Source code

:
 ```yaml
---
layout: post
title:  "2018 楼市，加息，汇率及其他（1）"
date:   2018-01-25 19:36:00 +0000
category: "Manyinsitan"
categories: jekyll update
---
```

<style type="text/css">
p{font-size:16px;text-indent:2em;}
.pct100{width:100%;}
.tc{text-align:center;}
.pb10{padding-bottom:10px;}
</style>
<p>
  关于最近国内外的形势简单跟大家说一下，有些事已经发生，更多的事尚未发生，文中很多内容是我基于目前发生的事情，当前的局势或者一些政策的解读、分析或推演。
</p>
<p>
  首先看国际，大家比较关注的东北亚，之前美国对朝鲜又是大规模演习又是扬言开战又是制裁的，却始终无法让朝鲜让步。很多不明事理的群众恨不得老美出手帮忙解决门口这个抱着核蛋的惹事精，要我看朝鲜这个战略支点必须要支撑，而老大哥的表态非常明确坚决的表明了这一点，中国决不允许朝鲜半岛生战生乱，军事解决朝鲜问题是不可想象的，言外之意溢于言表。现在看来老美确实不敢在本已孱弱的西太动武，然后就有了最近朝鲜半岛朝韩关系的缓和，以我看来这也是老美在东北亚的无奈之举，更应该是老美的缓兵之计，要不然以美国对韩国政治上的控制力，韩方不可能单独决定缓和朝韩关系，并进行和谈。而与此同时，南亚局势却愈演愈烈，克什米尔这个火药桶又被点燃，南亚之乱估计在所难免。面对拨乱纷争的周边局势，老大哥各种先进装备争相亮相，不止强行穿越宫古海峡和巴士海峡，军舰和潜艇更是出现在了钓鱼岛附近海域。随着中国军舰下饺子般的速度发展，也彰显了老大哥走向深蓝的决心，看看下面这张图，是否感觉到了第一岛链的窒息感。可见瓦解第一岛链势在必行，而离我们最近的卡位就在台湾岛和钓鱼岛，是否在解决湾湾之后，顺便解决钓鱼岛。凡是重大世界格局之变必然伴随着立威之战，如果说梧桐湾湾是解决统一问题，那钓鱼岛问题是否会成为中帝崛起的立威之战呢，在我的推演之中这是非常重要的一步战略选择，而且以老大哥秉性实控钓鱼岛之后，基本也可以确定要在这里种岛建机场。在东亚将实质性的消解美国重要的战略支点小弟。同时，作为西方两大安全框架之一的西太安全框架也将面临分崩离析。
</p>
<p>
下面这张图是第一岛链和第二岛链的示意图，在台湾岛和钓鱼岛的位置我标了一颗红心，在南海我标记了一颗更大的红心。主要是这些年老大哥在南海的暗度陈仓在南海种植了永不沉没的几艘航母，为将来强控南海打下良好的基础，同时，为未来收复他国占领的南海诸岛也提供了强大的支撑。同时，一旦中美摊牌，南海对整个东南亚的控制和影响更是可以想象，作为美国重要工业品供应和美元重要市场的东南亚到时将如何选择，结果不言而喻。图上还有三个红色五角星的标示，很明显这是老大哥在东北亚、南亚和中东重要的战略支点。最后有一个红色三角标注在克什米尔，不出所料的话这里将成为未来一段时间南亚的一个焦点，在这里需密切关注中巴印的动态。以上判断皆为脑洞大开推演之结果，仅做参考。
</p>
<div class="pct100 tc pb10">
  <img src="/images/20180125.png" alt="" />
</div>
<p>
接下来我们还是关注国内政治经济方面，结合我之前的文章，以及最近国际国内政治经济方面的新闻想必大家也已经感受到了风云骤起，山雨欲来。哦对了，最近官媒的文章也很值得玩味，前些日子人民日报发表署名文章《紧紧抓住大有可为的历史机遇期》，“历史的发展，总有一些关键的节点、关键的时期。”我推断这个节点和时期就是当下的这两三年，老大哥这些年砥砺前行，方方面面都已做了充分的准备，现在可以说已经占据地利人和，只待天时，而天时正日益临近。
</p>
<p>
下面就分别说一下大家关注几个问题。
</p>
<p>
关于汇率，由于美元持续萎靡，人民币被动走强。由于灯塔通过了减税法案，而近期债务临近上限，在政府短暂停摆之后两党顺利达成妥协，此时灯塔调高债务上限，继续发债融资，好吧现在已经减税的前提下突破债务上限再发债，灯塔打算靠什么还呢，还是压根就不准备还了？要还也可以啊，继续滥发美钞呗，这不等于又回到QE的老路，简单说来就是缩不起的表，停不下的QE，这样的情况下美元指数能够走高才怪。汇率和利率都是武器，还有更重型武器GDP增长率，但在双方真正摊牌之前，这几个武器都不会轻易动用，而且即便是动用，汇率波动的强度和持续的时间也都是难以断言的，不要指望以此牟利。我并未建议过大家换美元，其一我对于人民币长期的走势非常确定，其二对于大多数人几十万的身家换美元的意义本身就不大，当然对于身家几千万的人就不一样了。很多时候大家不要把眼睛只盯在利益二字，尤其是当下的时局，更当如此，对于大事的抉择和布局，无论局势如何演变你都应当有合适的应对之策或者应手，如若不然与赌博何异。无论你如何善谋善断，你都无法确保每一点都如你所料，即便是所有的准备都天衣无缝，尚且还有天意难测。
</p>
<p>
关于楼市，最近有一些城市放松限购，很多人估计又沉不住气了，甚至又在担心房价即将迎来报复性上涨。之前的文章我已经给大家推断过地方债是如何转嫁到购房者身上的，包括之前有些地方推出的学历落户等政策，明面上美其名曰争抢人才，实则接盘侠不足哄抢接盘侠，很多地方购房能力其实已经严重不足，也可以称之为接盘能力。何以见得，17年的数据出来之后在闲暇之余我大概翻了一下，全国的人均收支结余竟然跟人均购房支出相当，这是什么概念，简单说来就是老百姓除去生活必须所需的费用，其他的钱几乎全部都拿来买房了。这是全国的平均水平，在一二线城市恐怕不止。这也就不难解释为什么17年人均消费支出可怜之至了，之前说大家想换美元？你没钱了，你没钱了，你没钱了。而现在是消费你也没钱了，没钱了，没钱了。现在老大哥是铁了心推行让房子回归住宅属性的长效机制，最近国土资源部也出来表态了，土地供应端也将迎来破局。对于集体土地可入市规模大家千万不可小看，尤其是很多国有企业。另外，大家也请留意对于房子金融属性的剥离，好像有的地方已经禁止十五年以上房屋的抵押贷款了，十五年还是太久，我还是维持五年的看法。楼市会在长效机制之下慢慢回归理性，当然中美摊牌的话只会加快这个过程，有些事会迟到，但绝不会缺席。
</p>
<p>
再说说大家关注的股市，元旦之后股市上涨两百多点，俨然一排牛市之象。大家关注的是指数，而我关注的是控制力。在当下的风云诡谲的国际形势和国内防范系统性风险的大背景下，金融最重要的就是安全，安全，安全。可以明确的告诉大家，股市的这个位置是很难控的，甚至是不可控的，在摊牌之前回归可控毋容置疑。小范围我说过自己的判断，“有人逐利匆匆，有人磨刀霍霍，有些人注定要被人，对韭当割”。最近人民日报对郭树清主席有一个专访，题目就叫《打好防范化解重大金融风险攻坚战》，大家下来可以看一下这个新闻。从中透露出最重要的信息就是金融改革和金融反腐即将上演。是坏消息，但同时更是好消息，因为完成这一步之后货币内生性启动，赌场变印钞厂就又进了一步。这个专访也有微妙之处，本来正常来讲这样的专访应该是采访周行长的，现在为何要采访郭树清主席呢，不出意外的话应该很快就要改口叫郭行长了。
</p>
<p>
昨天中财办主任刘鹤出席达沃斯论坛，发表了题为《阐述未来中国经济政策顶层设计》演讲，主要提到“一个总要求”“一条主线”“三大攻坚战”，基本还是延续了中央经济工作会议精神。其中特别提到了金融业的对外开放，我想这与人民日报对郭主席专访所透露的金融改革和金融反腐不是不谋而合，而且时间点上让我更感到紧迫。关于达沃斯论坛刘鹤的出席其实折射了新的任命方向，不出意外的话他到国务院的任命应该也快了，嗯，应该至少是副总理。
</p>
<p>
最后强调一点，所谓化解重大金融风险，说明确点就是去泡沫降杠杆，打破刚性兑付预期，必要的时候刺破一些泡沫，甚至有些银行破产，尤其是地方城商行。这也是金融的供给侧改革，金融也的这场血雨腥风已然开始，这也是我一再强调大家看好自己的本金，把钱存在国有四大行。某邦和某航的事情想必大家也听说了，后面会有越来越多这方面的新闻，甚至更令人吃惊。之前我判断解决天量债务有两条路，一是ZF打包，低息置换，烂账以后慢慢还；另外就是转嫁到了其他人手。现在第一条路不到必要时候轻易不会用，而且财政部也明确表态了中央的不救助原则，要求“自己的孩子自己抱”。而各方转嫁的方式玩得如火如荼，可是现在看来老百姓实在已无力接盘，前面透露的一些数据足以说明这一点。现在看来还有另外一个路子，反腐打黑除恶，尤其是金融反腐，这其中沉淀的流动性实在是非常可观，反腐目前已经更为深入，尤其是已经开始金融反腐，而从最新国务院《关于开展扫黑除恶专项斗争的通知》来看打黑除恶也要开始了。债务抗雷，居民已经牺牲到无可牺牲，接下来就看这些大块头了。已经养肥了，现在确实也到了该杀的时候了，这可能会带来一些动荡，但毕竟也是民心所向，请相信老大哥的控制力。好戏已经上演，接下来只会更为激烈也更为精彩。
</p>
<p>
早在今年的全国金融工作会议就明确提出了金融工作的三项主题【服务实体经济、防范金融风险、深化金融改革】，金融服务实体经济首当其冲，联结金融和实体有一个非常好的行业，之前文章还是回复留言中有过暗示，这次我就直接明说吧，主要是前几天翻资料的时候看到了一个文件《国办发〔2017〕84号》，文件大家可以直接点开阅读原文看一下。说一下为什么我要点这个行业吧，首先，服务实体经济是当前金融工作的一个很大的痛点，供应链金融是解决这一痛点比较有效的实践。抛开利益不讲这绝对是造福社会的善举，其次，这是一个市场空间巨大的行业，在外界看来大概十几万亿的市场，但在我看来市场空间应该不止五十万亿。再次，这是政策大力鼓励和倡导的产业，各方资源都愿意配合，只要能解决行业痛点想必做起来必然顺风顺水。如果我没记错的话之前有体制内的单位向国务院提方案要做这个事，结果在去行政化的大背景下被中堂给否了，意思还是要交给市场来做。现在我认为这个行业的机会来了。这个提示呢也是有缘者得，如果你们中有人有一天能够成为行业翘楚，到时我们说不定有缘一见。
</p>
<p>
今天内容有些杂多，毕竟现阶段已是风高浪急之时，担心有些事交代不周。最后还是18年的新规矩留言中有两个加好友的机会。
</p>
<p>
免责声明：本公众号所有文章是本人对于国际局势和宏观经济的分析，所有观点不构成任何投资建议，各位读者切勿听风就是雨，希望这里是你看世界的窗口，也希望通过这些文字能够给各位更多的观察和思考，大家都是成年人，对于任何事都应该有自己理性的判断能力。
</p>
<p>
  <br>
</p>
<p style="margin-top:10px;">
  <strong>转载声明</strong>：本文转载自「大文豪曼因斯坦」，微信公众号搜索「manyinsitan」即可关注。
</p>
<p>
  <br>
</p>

──────────

◆ **EXERCISE INSTRUCTIONS**
What are the lines from the one containing "再说说大家关注的股市，元旦之" to the end of the material above? Return them exactly, and only them.

◆ **EXERCISE OUTPUT**
再说说大家关注的股市，元旦之后股市上涨两百多点，俨然一排牛市之象。大家关注的是指数，而我关注的是控制力。在当下的风云诡谲的国际形势和国内防范系统性风险的大背景下，金融最重要的就是安全，安全，安全。可以明确的告诉大家，股市的这个位置是很难控的，甚至是不可控的，在摊牌之前回归可控毋容置疑。小范围我说过自己的判断，“有人逐利匆匆，有人磨刀霍霍，有些人注定要被人，对韭当割”。最近人民日报对郭树清主席有一个专访，题目就叫《打好防范化解重大金融风险攻坚战》，大家下来可以看一下这个新闻。从中透露出最重要的信息就是金融改革和金融反腐即将上演。是坏消息，但同时更是好消息，因为完成这一步之后货币内生性启动，赌场变印钞厂就又进了一步。这个专访也有微妙之处，本来正常来讲这样的专访应该是采访周行长的，现在为何要采访郭树清主席呢，不出意外的话应该很快就要改口叫郭行长了。
</p>
<p>
昨天中财办主任刘鹤出席达沃斯论坛，发表了题为《阐述未来中国经济政策顶层设计》演讲，主要提到“一个总要求”“一条主线”“三大攻坚战”，基本还是延续了中央经济工作会议精神。其中特别提到了金融业的对外开放，我想这与人民日报对郭主席专访所透露的金融改革和金融反腐不是不谋而合，而且时间点上让我更感到紧迫。关于达沃斯论坛刘鹤的出席其实折射了新的任命方向，不出意外的话他到国务院的任命应该也快了，嗯，应该至少是副总理。
</p>
<p>
最后强调一点，所谓化解重大金融风险，说明确点就是去泡沫降杠杆，打破刚性兑付预期，必要的时候刺破一些泡沫，甚至有些银行破产，尤其是地方城商行。这也是金融的供给侧改革，金融也的这场血雨腥风已然开始，这也是我一再强调大家看好自己的本金，把钱存在国有四大行。某邦和某航的事情想必大家也听说了，后面会有越来越多这方面的新闻，甚至更令人吃惊。之前我判断解决天量债务有两条路，一是ZF打包，低息置换，烂账以后慢慢还；另外就是转嫁到了其他人手。现在第一条路不到必要时候轻易不会用，而且财政部也明确表态了中央的不救助原则，要求“自己的孩子自己抱”。而各方转嫁的方式玩得如火如荼，可是现在看来老百姓实在已无力接盘，前面透露的一些数据足以说明这一点。现在看来还有另外一个路子，反腐打黑除恶，尤其是金融反腐，这其中沉淀的流动性实在是非常可观，反腐目前已经更为深入，尤其是已经开始金融反腐，而从最新国务院《关于开展扫黑除恶专项斗争的通知》来看打黑除恶也要开始了。债务抗雷，居民已经牺牲到无可牺牲，接下来就看这些大块头了。已经养肥了，现在确实也到了该杀的时候了，这可能会带来一些动荡，但毕竟也是民心所向，请相信老大哥的控制力。好戏已经上演，接下来只会更为激烈也更为精彩。
</p>
<p>
早在今年的全国金融工作会议就明确提出了金融工作的三项主题【服务实体经济、防范金融风险、深化金融改革】，金融服务实体经济首当其冲，联结金融和实体有一个非常好的行业，之前文章还是回复留言中有过暗示，这次我就直接明说吧，主要是前几天翻资料的时候看到了一个文件《国办发〔2017〕84号》，文件大家可以直接点开阅读原文看一下。说一下为什么我要点这个行业吧，首先，服务实体经济是当前金融工作的一个很大的痛点，供应链金融是解决这一痛点比较有效的实践。抛开利益不讲这绝对是造福社会的善举，其次，这是一个市场空间巨大的行业，在外界看来大概十几万亿的市场，但在我看来市场空间应该不止五十万亿。再次，这是政策大力鼓励和倡导的产业，各方资源都愿意配合，只要能解决行业痛点想必做起来必然顺风顺水。如果我没记错的话之前有体制内的单位向国务院提方案要做这个事，结果在去行政化的大背景下被中堂给否了，意思还是要交给市场来做。现在我认为这个行业的机会来了。这个提示呢也是有缘者得，如果你们中有人有一天能够成为行业翘楚，到时我们说不定有缘一见。
</p>
<p>
今天内容有些杂多，毕竟现阶段已是风高浪急之时，担心有些事交代不周。最后还是18年的新规矩留言中有两个加好友的机会。
</p>
<p>
免责声明：本公众号所有文章是本人对于国际局势和宏观经济的分析，所有观点不构成任何投资建议，各位读者切勿听风就是雨，希望这里是你看世界的窗口，也希望通过这些文字能够给各位更多的观察和思考，大家都是成年人，对于任何事都应该有自己理性的判断能力。
</p>
<p>
  <br>
</p>
<p style="margin-top:10px;">
  <strong>转载声明</strong>：本文转载自「大文豪曼因斯坦」，微信公众号搜索「manyinsitan」即可关注。
</p>
<p>
  <br>
</p>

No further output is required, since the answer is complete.